E tale risposta è solo apparentemente negativa come, invece, potrebbe sembrare da una lettura della
sola motivazione in diritto che non tenga conto della specifiche circostanze di fatto comunque valorizzate dai
giudici della Cassazione.
La Suprema Corte, infatti, dopo aver richiamato le espressioni generiche con le quali in giurisprudenza si
è tentato di tracciare il labile confine fra spese di pubblicità e spese di rappresentanza (affermando, cioè che
«costituiscono spese di rappresentanza quelle affrontate per iniziative volte ad accrescere il prestigio e
l'immagine dell'impresa ed a potenziarne le possibilità di sviluppo, mentre vanno qualificate come spese
pubblicitarie o di propaganda quelle erogate per la realizzazione di iniziative tendenti, prevalentemente anche se
non esclusivamente, alla pubblicizzazione di prodotti, marchi e servizi, o comunque dell'attività svolta») prende
implicitamente atto del fatto che tale criterio distintivo, in un caso come quello di specie, non è idoneo a
risolvere la questione poiché l’uso da parte di un VIP di un capo di abbigliamento riconducibile ad un certo
stilista è sicuramente idoneo a pubblicizzare il marchio e, altrettanto spesso, il prodotto.
Il vero criterio discretivo, allora, deve essere individuato nel fatto che la cessione era «pacificamente
effettuata al di fuori di ogni patto contrattuale e di ogni consequenziale obbligo giuridico d'indossarli in
manifestazioni pubbliche […] [non sussistendo alcun] dovere - se non quello morale - d'indossare gli indumenti
griffati in situazioni di pubblica visibilità […] [e] persino l'immediata percezione e quindi il diretto riferimento del
capo alla griffe per il grande pubblico, se il tutto non sia accompagnato da ben diverso e ficcante messaggio
integrativo».
In altri termini, il punto centrale è se, a seguito della cessione gratuita del bene, il personaggio dello
spettacolo, dello sport ecc. ha un dovere (che non sia meramente morale) di utilizzare il medesimo in situazioni
tali da dare adeguata visibilità a questa circostanza e se l’abbinamento fra il “prodotto” e il suo “utilizzatore” è
idoneo a trasmettere al “pubblico” un messaggio di “validità” del prodotto o del marchio (qualcosa del tipo “se
lo utilizza lei o lui allora deve essere un buon marchio o un buon prodotto”).
Devono concorrere, quindi, due elementi.
Il primo giuridico: sul beneficiario della cessione deve sussistere un vincolo a dare visibilità al prodotto.
Il secondo meramente fattuale: l’utilizzo del prodotto in pubblico da parte del VIP deve essere idoneo a
comunicare un messaggio positivo in merito a quel prodotto.
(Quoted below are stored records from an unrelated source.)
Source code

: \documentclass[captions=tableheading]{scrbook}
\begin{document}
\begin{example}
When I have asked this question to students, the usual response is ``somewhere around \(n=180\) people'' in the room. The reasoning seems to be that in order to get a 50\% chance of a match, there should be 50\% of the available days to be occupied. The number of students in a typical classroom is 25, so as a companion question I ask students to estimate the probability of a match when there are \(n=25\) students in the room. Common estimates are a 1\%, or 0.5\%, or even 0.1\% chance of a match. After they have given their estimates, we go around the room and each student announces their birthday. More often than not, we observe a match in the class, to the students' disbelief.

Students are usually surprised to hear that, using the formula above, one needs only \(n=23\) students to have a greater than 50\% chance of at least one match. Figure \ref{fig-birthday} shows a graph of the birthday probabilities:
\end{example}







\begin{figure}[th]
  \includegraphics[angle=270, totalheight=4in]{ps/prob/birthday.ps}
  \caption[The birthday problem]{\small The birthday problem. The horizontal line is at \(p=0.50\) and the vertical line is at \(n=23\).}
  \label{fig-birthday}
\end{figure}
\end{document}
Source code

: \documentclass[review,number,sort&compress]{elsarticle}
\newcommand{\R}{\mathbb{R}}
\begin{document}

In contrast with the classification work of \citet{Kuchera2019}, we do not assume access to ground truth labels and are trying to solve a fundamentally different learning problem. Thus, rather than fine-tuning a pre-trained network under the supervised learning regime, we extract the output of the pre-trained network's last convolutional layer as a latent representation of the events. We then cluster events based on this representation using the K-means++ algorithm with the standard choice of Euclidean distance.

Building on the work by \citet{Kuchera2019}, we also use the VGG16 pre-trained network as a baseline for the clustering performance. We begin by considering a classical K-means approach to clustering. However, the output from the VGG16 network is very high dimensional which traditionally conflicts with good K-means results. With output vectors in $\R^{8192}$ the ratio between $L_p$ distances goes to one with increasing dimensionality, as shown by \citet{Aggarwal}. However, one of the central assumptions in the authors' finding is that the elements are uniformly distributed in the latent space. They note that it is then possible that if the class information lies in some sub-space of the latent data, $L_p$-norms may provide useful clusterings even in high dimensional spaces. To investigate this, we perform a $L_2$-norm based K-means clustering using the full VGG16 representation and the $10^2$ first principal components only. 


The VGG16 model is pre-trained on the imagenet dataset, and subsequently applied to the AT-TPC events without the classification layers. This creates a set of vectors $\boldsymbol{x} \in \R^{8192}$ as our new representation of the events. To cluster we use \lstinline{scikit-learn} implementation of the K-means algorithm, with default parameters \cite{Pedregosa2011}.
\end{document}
Quanto al primo elemento, un aspetto molto importante nella sentenza è che la Cassazione sembra
escludere solo la rilevanza, ai fini della sussistenza del vincolo, del mero “dovere morale”. In questo modo,
però, appaiono rilevanti sia i veri e propri vincoli contrattuali, sia gli obblighi che possono derivare da usi (aventi
giuridica consistenza) che in alcuni settori dello sport o dello spettacolo potrebbero essersi effettivamente
formati. D’altra parte, (pur trattandosi di questione ben diversa) nel prosieguo della sentenza la Cassazione –
affrontando il tema della deducibilità delle spese per la cessione di vestiti ai dipendenti – si dimostra ben
consapevole dell’esistenza di normative di settore che possono rendere vincolanti determinate scelte.
Il secondo elemento (la “significatività” del messaggio) è, come si diceva, una valutazione di mero fatto,
2 rispetto al quale non si possono dare indicazioni specifiche.
Invero, l’idoneità della comunicazione realizzata tramite l’uso di un prodotto da parte di una personalità
a trasmettere un’immagine positiva dell’impresa ovvero del marchio e/o del prodotto, dipende da molteplici
elementi che possono presentarsi in diversa combinazione fra loro: p.es. un marchio molto forte unito a una
personalità non notissima può fornire un messaggio più incisivo che non il marchio meno distinguibile utilizzato
da una personalità all’apice della notorietà (ma ulteriori elementi sono dati dall’occasione, dalla specifica
menzione che ne faccia il commentatore televisivo ecc.)
Vero è, tuttavia, che si tratta di questioni che, pur essendo indefinibili in astratto, si prestano ad essere
risolte, in concreto, con un minimo di buon senso.